I feel sorry for Grace, and others in her plight - but I'm not convinced that an amnesty is the best answer. Russel is however right to argue against the fantasy that in a European Union of 25 members states anyone can really control migration. Influence the mix? Certainly. Stop it? No chance.
The article states: "The Home Office's estimate is that there are half a million illegal migrants like Grace in the country, alongside the legal ones, and yet we still have a shortage of workers for low-skilled jobs.
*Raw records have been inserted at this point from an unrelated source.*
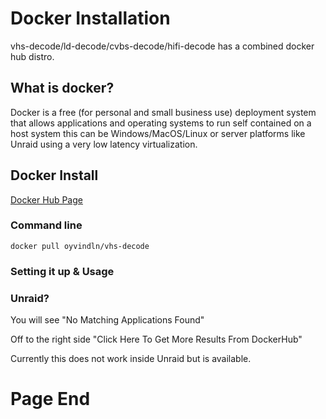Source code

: # Docker Installation 

vhs-decode/ld-decode/cvbs-decode/hifi-decode has a combined docker hub distro.



## What is docker?


Docker is a free (for personal and small business use) deployment system that allows applications and operating systems to run self contained on a host system this can be Windows/MacOS/Linux or server platforms like Unraid using a very low latency virtualization.

## Docker Install 

[Docker Hub Page](https://hub.docker.com/r/oyvindln/vhs-decode)


### Command line

    docker pull oyvindln/vhs-decode


### Setting it up & Usage



### Unraid? 

You will see "No Matching Applications Found" 

Off to the right side "Click Here To Get More Results From DockerHub"

Currently this does not work inside Unraid but is available. 


# Page End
We need people like her." Normally, in rich countries, there are shortages of workers for high-skilled jobs and surpluses of workers for low-skilled jobs. I'm sure there are lots of low-skilled workers, who've dropped out of the labor force, because either jobs weren't available or wages were too low, who would accept higher paying jobs, if they existed. Also, those jobs would become more employee-driven rather than employer-driven (similar to the current consumer-driven economy rather than the producer-driven economy a hundred years ago). It seems, some people believe what's good for capital flows is also good for labor flows. Capital will flow to earn the greatest return and eventually in an efficient and unrestricted global market, the rate of return will equalize (adjusted for risks). Labor can also flow, until wages are eventually equal in every country. Consequently, it seems, labor inflows would initially increase the most in rich countries, because it's doubtful many would move to another country for lower wages.